Karosserie und Raumgefühl
Der Ford Fiesta (JHH) tritt als gut vier Meter langer Fünftürer im Kleinwagensegment an und wirkt dank breiter Spur und sportlicher Linienführung recht erwachsen. Gegenüber dem Vorgänger wächst die Karosserie leicht und schafft etwas mehr Platz im Fond sowie ein luftigeres Raumgefühl vorn. Der Kofferraum fasst 292 Liter und wächst mit geteilt umklappbarer Rückbank auf über 1.000 Liter an, was für Wochenendeinkauf und Urlaubsgepäck ausreicht.
Die Sitzposition liegt leicht erhöht, bleibt aber deutlich unter SUV-Niveau und bietet eine gute Übersicht im Stadtverkehr. Die Verarbeitung wirkt solide. Hartplastik im unteren Bereich des Armaturenbretts macht den Abstand zu teureren Kompaktmodellen jedoch sichtbar.
Cockpit und Infotainment
Das Cockpit zeigt eine klare Struktur mit gut ablesbarem Kombiinstrument und einem zentral platzierten Touchscreen. Wichtige Funktionen wie die Klimabedienung lassen sich über klassische Tasten steuern, was die Bedienung während der Fahrt vereinfacht. Das Infotainmentsystem reagiert zügig und bindet Smartphones über gängige Schnittstellen ein, sodass Navigations- und Musik-Apps ohne Umwege zur Verfügung stehen.

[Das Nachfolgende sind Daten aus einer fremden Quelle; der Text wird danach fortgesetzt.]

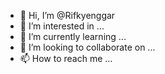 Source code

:- 👋 Hi, I’m @Rifkyenggar
- 👀 I’m interested in ...
- 🌱 I’m currently learning ...
- 💞️ I’m looking to collaborate on ...
- 📫 How to reach me ...

<!---
Rifkyenggar/Rifkyenggar is a ✨ special ✨ repository because its `README.md` (this file) appears on your GitHub profile.
You can click the Preview link to take a look at your changes.
--->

Je nach Ausstattung kommen digitale Instrumente und ein aufgewertetes Soundsystem hinzu, die dem Innenraum einen fast kompakten Charakter geben. Die Ergonomie überzeugt insgesamt, nur einige kleinere Tasten unterhalb des Displays sitzen recht tief und erfordern etwas Eingewöhnung.
Antrieb und Fahrdynamik
Der im Testfahrzeug eingesetzte Mildhybrid-Dreizylinder spricht spontan an und arbeitet mit dem präzise geführten Sechsganggetriebe zusammen. Dadurch beschleunigt der Fiesta für einen Kleinwagen zügig. Der Startergenerator unterstützt beim Anfahren und beim kurzen Zwischenspurt, etwa beim Einfädeln auf die Autobahn. Bleiben die Drehzahlen im mittleren Bereich, bleibt der Verbrauch moderat.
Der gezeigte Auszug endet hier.